Hans-Christian Schmidt – Liebe machen

Rezension

Ein Mann liebt eine Frau ganz doll.
Und sie ist auch ganz liebevoll.
Sie schaun sich an, sie küssen sich,
berühren sich ganz vorsichtig (…)

Dieses in Reimform verfasste Bilderbuch kommt ohne einen schambehafteten Deckmantel daher. Die Abstraktion der Figuren als Strichmännchen ist ein wahnsinnig kluger Schachzug des Illustrators. „Liebe machen“ zeigt in ehrlicher und unbefangener Art und Weise, wie zwei Menschen sich in der Steinzeit beim Beerenpflücken begegnen und wie die Anziehungskraft so weit wächst, dass sie mehr Nähe zueinander suchen und sich in ihrer Höhle zurückziehen, um ihre Liebe zu feiern.

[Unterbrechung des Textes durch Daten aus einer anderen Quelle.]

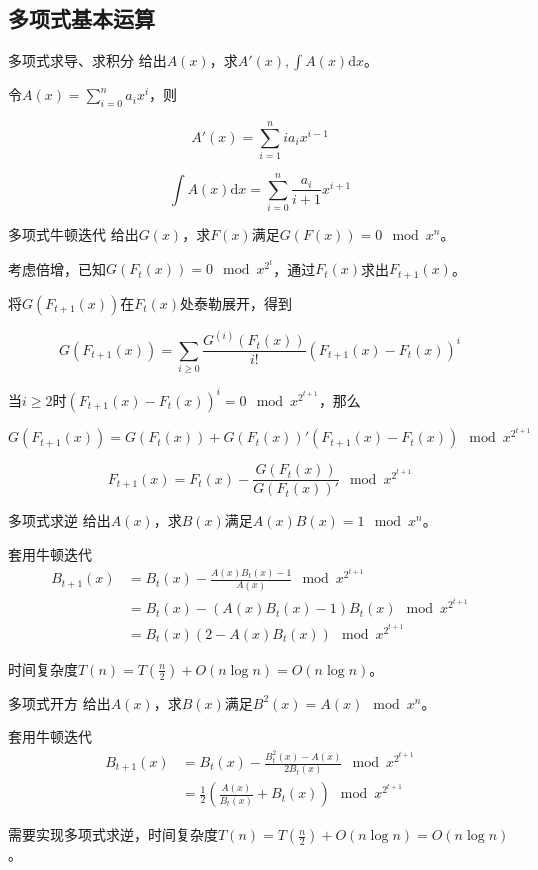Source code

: \documentclass{beamer}
\begin{document}
	\subsection{多项式基本运算}
	\begin{frame}{多项式求导、求积分}
		给出$A(x)$，求$A'(x),\int A(x)\mathrm dx$。
		
		令$A(x)=\sum\limits_{i=0}^na_ix^i$，则
		
		$$A'(x)=\sum_{i=1}^{n}ia_{i}x^{i-1}$$
		
		$$\int A(x)\mathrm dx=\sum_{i=0}^n\frac{a_i}{i+1}x^{i+1}$$
	\end{frame}
	\begin{frame}{多项式牛顿迭代}
		给出$G(x)$，求$F(x)$满足$G(F(x)) = 0 \mod x^n$。
		
		考虑倍增，已知$G(F_t(x)) = 0 \mod x^{2^t}$，通过$F_t(x)$求出$F_{t+1}(x)$。
		
		将$G(F_{t+1}(x))$在$F_t(x)$处泰勒展开，得到
		
		$$G(F_{t+1}(x))=\sum_{i\ge 0}\frac{G^{(i)}(F_t(x))}{i!}(F_{t+1}(x)-F_t(x))^i$$
		
		当$i \ge 2$时$(F_{t+1}(x)-F_t(x))^i = 0 \mod x^{2^{t+1}}$，那么
		
		$$G(F_{t+1}(x))=G(F_t(x))+G(F_t(x))'(F_{t+1}(x)-F_t(x)) \mod x^{2^{t+1}}$$

		$$F_{t+1}(x)=F_t(x)-\frac{G(F_t(x))}{G(F_t(x))'} \mod x^{2^{t+1}}$$
	\end{frame}
	\begin{frame}{多项式求逆}
		给出$A(x)$，求$B(x)$满足$A(x)B(x)=1 \mod x^n$。
		
		套用牛顿迭代
		$$\begin{aligned}B_{t+1}(x)&=B_t(x)-\frac{A(x)B_t(x)-1}{A(x)} \mod x^{2^{t+1}}\\&=B_t(x)-(A(x)B_t(x)-1)B_t(x)\mod x^{2^{t+1}}\\&=B_t(x)(2-A(x)B_t(x))\mod x^{2^{t+1}}\end{aligned}$$ 
		
		时间复杂度$T(n)=T(\frac n2)+O(n\log n)=O(n\log n)$。
	\end{frame}
	\begin{frame}{多项式开方}
		给出$A(x)$，求$B(x)$满足$B^2(x)=A(x) \mod x^n$。
		
		套用牛顿迭代
		$$\begin{aligned}B_{t+1}(x)&=B_t(x)-\frac{B_t^2(x)-A(x)}{2B_t(x)} \mod x^{2^{t+1}}\\&=\frac{1}{2}(\frac{A(x)}{B_t(x)}+B_t(x))\mod x^{2^{t+1}}\end{aligned}$$ 
		
		需要实现多项式求逆，时间复杂度$T(n)=T(\frac n2)+O(n\log n)=O(n\log n)$。
	\end{frame}
\end{document}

Die offene Beschreibung der Körper, die von Lust geleitet sind, ist wahnsinnig gut umgesetzt. Hier wird etwas etabliert, was mir in anderen Aufklärungsbüchern für Kinder fehlt: Die eigenen Empfindungen und die Zeichen des Körpers lesen können und das Gegenüber nicht außer Acht lassen. Der Text bleibt verspielt und trotzdem unverblümt. Es zeigt, dass Sexualität etwas Selbstverständliches ist. Ohne Sexualität würde es keine Menschen geben. Wir wären sonst ausgestorben. So wie der Titel es bereits suggeriert, liegt der Fokus nicht einzig und allein auf dem sexuellen Akt. Das Gefühl spielt eine große Rolle, wenn es heißt „…es ist, als wärn sie eins dabei.“

Und wenn sie so zusammenfinden,
lässt sie den Penis ganz verschwinden
knapp unterm Bauch in ihrer Scheide.
Das ist sehr angenehm für beide.

Die Zeichnungen auf den Höhlenwänden zeigen die unterschiedlichsten Stellungen, in denen das Liebesspiel ausgelebt werden kann. So kommt es, dass die Steinzeitfrau irgendwann mit einem kugelrunden Bauch auf der Wiese steht und nach einigen Monaten auch ein Kind zur Welt bringt, während der Mann vor lauter „Unwohlsein“ ihr den Rücken zudreht. Die Komik der Szene zaubert auch Erwachsenen ein Schmunzeln ins Gesicht. Nun sind die beiden eine Familie und schauen beglückt auf den neuen Erdenbürger. Auf der letzten Doppelseite wechselt der Zeichenstil von den vereinfachten und leicht abstrakten Strichen zu recht realistischen Bildern der Neuzeit. Wir sehen eine frischgebackene Familie mit einem Säugling in den Händen und müssen feststellen, dass sich diesbezüglich seit der Steinzeit wenig verändert hat.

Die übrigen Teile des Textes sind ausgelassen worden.